THE INPUT |
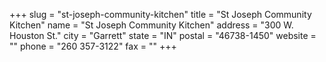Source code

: +++
slug = "st-joseph-community-kitchen"
title = "St Joseph Community Kitchen"
name = "St Joseph Community Kitchen"
address = "300 W. Houston St."
city = "Garrett"
state = "IN"
postal = "46738-1450"
website = ""
phone = "260 357-3122"
fax = ""
+++
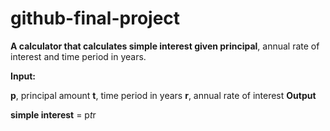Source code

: # github-final-project
**A calculator that calculates simple interest given principal**, annual rate of interest and time period in years.

**Input:**

   **p**, principal amount
   **t**, time period in years
   **r**, annual rate of interest
**Output**

   **simple interest** = p*t*r
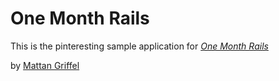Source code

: # One Month Rails

This is the pinteresting sample application for
[*One Month Rails*](Http://onemonthrails.com)

by [Mattan Griffel](http://mattangriffel.com)
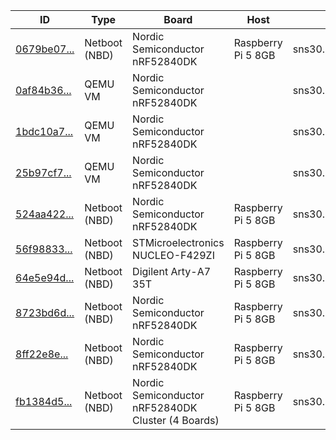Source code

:| ID | Type | Board | Host | SSH Endpoint |
|----|------|-------|------|--------------|
| <a href="#board-0679be07-6106-48aa-8057-b1d4f2e18a99" title="0679be07-6106-48aa-8057-b1d4f2e18a99">0679be07...</a> | Netboot (NBD) | Nordic Semiconductor nRF52840DK | Raspberry Pi 5 8GB | sns30.cs.princeton.edu:22006 |
| <a href="#board-0af84b36-1d44-4e0e-9046-1f3fd8ec1cbf" title="0af84b36-1d44-4e0e-9046-1f3fd8ec1cbf">0af84b36...</a> | QEMU VM | Nordic Semiconductor nRF52840DK |  | sns30.cs.princeton.edu:22030 |
| <a href="#board-1bdc10a7-9bea-4da5-9e9c-02c046223dfb" title="1bdc10a7-9bea-4da5-9e9c-02c046223dfb">1bdc10a7...</a> | QEMU VM | Nordic Semiconductor nRF52840DK |  | sns30.cs.princeton.edu:22026 |
| <a href="#board-25b97cf7-cf3c-4955-8f33-a8ea938c4f5b" title="25b97cf7-cf3c-4955-8f33-a8ea938c4f5b">25b97cf7...</a> | QEMU VM | Nordic Semiconductor nRF52840DK |  | sns30.cs.princeton.edu:22034 |
| <a href="#board-524aa422-3ea7-47be-99d3-b78430449589" title="524aa422-3ea7-47be-99d3-b78430449589">524aa422...</a> | Netboot (NBD) | Nordic Semiconductor nRF52840DK | Raspberry Pi 5 8GB | sns30.cs.princeton.edu:22002 |
| <a href="#board-56f98833-da16-4ba0-9f38-2b02cfd01ddd" title="56f98833-da16-4ba0-9f38-2b02cfd01ddd">56f98833...</a> | Netboot (NBD) | STMicroelectronics NUCLEO-F429ZI | Raspberry Pi 5 8GB | sns30.cs.princeton.edu:22014 |
| <a href="#board-64e5e94d-67e9-4276-9a0c-509a6789b372" title="64e5e94d-67e9-4276-9a0c-509a6789b372">64e5e94d...</a> | Netboot (NBD) | Digilent Arty-A7 35T | Raspberry Pi 5 8GB | sns30.cs.princeton.edu:22018 |
| <a href="#board-8723bd6d-88d4-4605-94f1-331b8d54a202" title="8723bd6d-88d4-4605-94f1-331b8d54a202">8723bd6d...</a> | Netboot (NBD) | Nordic Semiconductor nRF52840DK | Raspberry Pi 5 8GB | sns30.cs.princeton.edu:22010 |
| <a href="#board-8ff22e8e-ead7-433a-a921-c7206face09d" title="8ff22e8e-ead7-433a-a921-c7206face09d">8ff22e8e...</a> | Netboot (NBD) | Nordic Semiconductor nRF52840DK | Raspberry Pi 5 8GB | sns30.cs.princeton.edu:22022 |
| <a href="#board-fb1384d5-e1a5-469c-beb4-0d4d215c9793" title="fb1384d5-e1a5-469c-beb4-0d4d215c9793">fb1384d5...</a> | Netboot (NBD) | Nordic Semiconductor nRF52840DK Cluster (4 Boards) | Raspberry Pi 5 8GB | sns30.cs.princeton.edu:22038 |
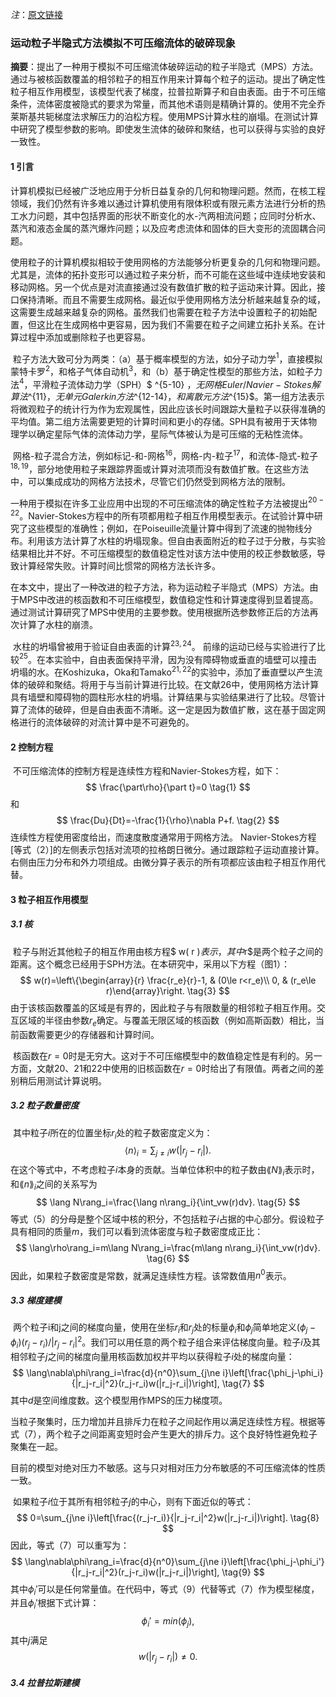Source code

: *注*：[原文链接](./MPS1996.pdf)





### 运动粒子半隐式方法模拟不可压缩流体的破碎现象

**摘要**：提出了一种用于模拟不可压缩流体破碎运动的粒子半隐式（MPS）方法。通过与被核函数覆盖的相邻粒子的相互作用来计算每个粒子的运动。提出了确定性粒子相互作用模型，该模型代表了梯度，拉普拉斯算子和自由表面。由于不可压缩条件，流体密度被隐式的要求为常量，而其他术语则是精确计算的。使用不完全乔莱斯基共轭梯度法求解压力的泊松方程。使用MPS计算水柱的崩塌。在测试计算中研究了模型参数的影响。即使发生流体的破碎和聚结，也可以获得与实验的良好一致性。

#### 1 引言

​	计算机模拟已经被广泛地应用于分析日益复杂的几何和物理问题。然而，在核工程领域，我们仍然有许多难以通过计算机使用有限体积或有限元素方法进行分析的热工水力问题，其中包括界面的形状不断变化的水-汽两相流问题；应同时分析水、蒸汽和液态金属的蒸汽爆炸问题；以及应考虑流体和固体的巨大变形的流固耦合问题。

​	使用粒子的计算机模拟相较于使用网格的方法能够分析更复杂的几何和物理问题。尤其是，流体的拓扑变形可以通过粒子来分析，而不可能在这些域中连续地安装和移动网格。另一个优点是对流直接通过没有数值扩散的粒子运动来计算。因此，接口保持清晰。而且不需要生成网格。最近似乎使用网格方法分析越来越复杂的域，这需要生成越来越复杂的网格。虽然我们也需要在粒子方法中设置粒子的初始配置，但这比在生成网格中更容易，因为我们不需要在粒子之间建立拓扑关系。在计算过程中添加或删除粒子也更容易。

​	粒子方法大致可分为两类：（a）基于概率模型的方法，如分子动力学$^1$，直接模拟蒙特卡罗$^2$，和格子气体自动机$^3$，和（b）基于确定性模型的那些方法，如粒子力法$^4$，平滑粒子流体动力学（SPH）$ ^{5-10} $，无网格Euler / Navier-Stokes解算法$^{11}$，无单元Galerkin方法$^{12-14}$，和离散元方法$^{15}$。第一组方法表示将微观粒子的统计行为作为宏观属性，因此应该长时间跟踪大量粒子以获得准确的平均值。第二组方法需要更短的计算时间和更小的存储。SPH具有被用于天体物理学以确定星际气体的流体动力学，星际气体被认为是可压缩的无粘性流体。

​	网格-粒子混合方法，例如标记-和-网格$^{16}$，网格-内-粒子$^{17}$，和流体-隐式-粒子$^{18,19}$，部分地使用粒子来跟踪界面或计算对流项而没有数值扩散。在这些方法中，可以集成成功的网格方法技术，尽管它们仍然受到网格方法的限制。

​	一种用于模拟在许多工业应用中出现的不可压缩流体的确定性粒子方法被提出$^{20-22}$。Navier-Stokes方程中的所有项都用粒子相互作用模型表示。在试验计算中研究了这些模型的准确性；例如，在Poiseuille流量计算中得到了流速的抛物线分布。利用该方法计算了水柱的坍塌现象。但自由表面附近的粒子过于分散，与实验结果相比并不好。不可压缩模型的数值稳定性对该方法中使用的校正参数敏感，导致计算经常失败。计算时间比惯常的网格方法长许多。

​	在本文中，提出了一种改进的粒子方法，称为运动粒子半隐式（MPS）方法。由于MPS中改进的核函数和不可压缩模型，数值稳定性和计算速度得到显着提高。通过测试计算研究了MPS中使用的主要参数。使用根据所选参数修正后的方法再次计算了水柱的崩溃。

​	水柱的坍塌曾被用于验证自由表面的计算$^{23,24}$。 前缘的运动已经与实验进行了比较$^{25}$。在本实验中，自由表面保持平滑，因为没有障碍物或垂直的墙壁可以撞击坍塌的水。在Koshizuka，Oka和Tamako$^{21,22}$的实验中，添加了垂直壁以产生流体的破碎和聚结。将用于与当前计算进行比较。在文献26中，使用网格方法计算具有墙壁和障碍物的圆柱形水柱的坍塌。计算结果与实验结果进行了比较。尽管计算了流体的破碎，但是自由表面不清晰。这一定是因为数值扩散，这在基于固定网格进行的流体破碎的对流计算中是不可避免的。

#### 2 控制方程

​	不可压缩流体的控制方程是连续性方程和Navier-Stokes方程，如下：
$$
\frac{\part\rho}{\part t}=0		\tag{1}
$$
和
$$
\frac{Du}{Dt}=-\frac{1}{\rho}\nabla P+f.		\tag{2}
$$
连续性方程使用密度给出，而速度散度通常用于网格方法。 Navier-Stokes方程[等式（2）]的左侧表示包括对流项的拉格朗日微分。通过跟踪粒子运动直接计算。右侧由压力分布和外力项组成。由微分算子表示的所有项都应该由粒子相互作用代替。

#### 3 粒子相互作用模型

##### 3.1 核

​	粒子与附近其他粒子的相互作用由核方程$ w( r )$表示，其中$r$是两个粒子之间的距离。这个概念已经用于SPH方法。在本研究中，采用以下方程（图1）：
$$
w(r)=\left\{\begin{array}{r} \frac{r_e}{r}-1, & (0\le r<r_e)\\
0, & (r_e\le r)\end{array}\right.		\tag{3}
$$
由于该核函数覆盖的区域是有界的，因此粒子与有限数量的相邻粒子相互作用。交互区域的半径由参数$r_e$确定。与覆盖无限区域的核函数（例如高斯函数）相比，当前函数需要更少的存储器和计算时间。

​	核函数在$r = 0$时是无穷大。这对于不可压缩模型中的数值稳定性是有利的。另一方面，文献20、21和22中使用的旧核函数在$r=0$时给出了有限值。两者之间的差别稍后用测试计算说明。

##### 3.2 粒子数量密度

​	其中粒子$i$所在的位置坐标$r_i$处的粒子数密度定义为：
$$
\langle n\rangle_i=\sum_{j\ne i}w(|r_j-r_i|).		\tag{4}
$$
在这个等式中，不考虑粒子$i$本身的贡献。当单位体积中的粒子数由$\lang N\rang_i$表示时，和$\lang n\rang_i$之间的关系写为
$$
\lang N\rang_i=\frac{\lang n\rang_i}{\int_vw(r)dv}.		\tag{5}
$$
等式（5）的分母是整个区域中核的积分，不包括粒子$i$占据的中心部分。假设粒子具有相同的质量$m$，我们可以看到流体密度与粒子数密度成正比：
$$
\lang\rho\rang_i=m\lang N\rang_i=\frac{m\lang n\rang_i}{\int_vw(r)dv}.		\tag{6}
$$
因此，如果粒子数密度是常数，就满足连续性方程。该常数值用$n^0$表示。

##### 3.3 梯度建模

​	两个粒子i和j之间的梯度向量，使用在坐标$r_i$和$r_j$处的标量$\phi_i$和$\phi_j$简单地定义$(\phi_j-\phi_i)(r_j-r_i)/|r_j-r_i|^2$。我们可以用任意的两个粒子组合来评估梯度向量。粒子$i$及其相邻粒子$j$之间的梯度向量用核函数加权并平均以获得粒子$i$处的梯度向量：
$$
\lang\nabla\phi\rang_i=\frac{d}{n^0}\sum_{j\ne i}\left[\frac{\phi_j-\phi_i}{|r_j-r_i|^2}(r_j-r_i)w(|r_j-r_i|)\right],		\tag{7}
$$
其中$d$是空间维度数。这个模型用作MPS的压力梯度项。

​	当粒子聚集时，压力增加并且排斥力在粒子之间起作用以满足连续性方程。根据等式（7），两个粒子之间距离变短时会产生更大的排斥力。这个良好特性避免粒子聚集在一起。

​	目前的模型对绝对压力不敏感。这与只对相对压力分布敏感的不可压缩流体的性质一致。

​	如果粒子$i$位于其所有相邻粒子$j$的中心，则有下面近似的等式：
$$
0=\sum_{j\ne i}\left[\frac{(r_j-r_i)}{|r_j-r_i|^2}w(|r_j-r_i|)\right].		\tag{8}
$$
因此，等式（7）可以重写为：
$$
\lang\nabla\phi\rang_i=\frac{d}{n^0}\sum_{j\ne i}\left[\frac{\phi_j-\phi_i'}{|r_j-r_i|^2}(r_j-r_i)w(|r_j-r_i|)\right],		\tag{9}
$$
其中$\phi_i'$可以是任何常量值。在代码中，等式（9）代替等式（7）作为模型梯度，并且$\phi_i'$根据下式计算：
$$
\phi_i'=min(\phi_j),		\tag{10}
$$
其中$j$满足
$$
w(|r_j-r_i|)\ne0.
$$

##### 3.4 拉普拉斯建模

EXERCISE DESCRIPTION | The answer consists of the lines above that include the word "QEMU", each copied exactly.

TASK ANSWER |
| <a href="#board-0af84b36-1d44-4e0e-9046-1f3fd8ec1cbf" title="0af84b36-1d44-4e0e-9046-1f3fd8ec1cbf">0af84b36...</a> | QEMU VM | Nordic Semiconductor nRF52840DK |  | sns30.cs.princeton.edu:22030 |
| <a href="#board-1bdc10a7-9bea-4da5-9e9c-02c046223dfb" title="1bdc10a7-9bea-4da5-9e9c-02c046223dfb">1bdc10a7...</a> | QEMU VM | Nordic Semiconductor nRF52840DK |  | sns30.cs.princeton.edu:22026 |
| <a href="#board-25b97cf7-cf3c-4955-8f33-a8ea938c4f5b" title="25b97cf7-cf3c-4955-8f33-a8ea938c4f5b">25b97cf7...</a> | QEMU VM | Nordic Semiconductor nRF52840DK |  | sns30.cs.princeton.edu:22034 |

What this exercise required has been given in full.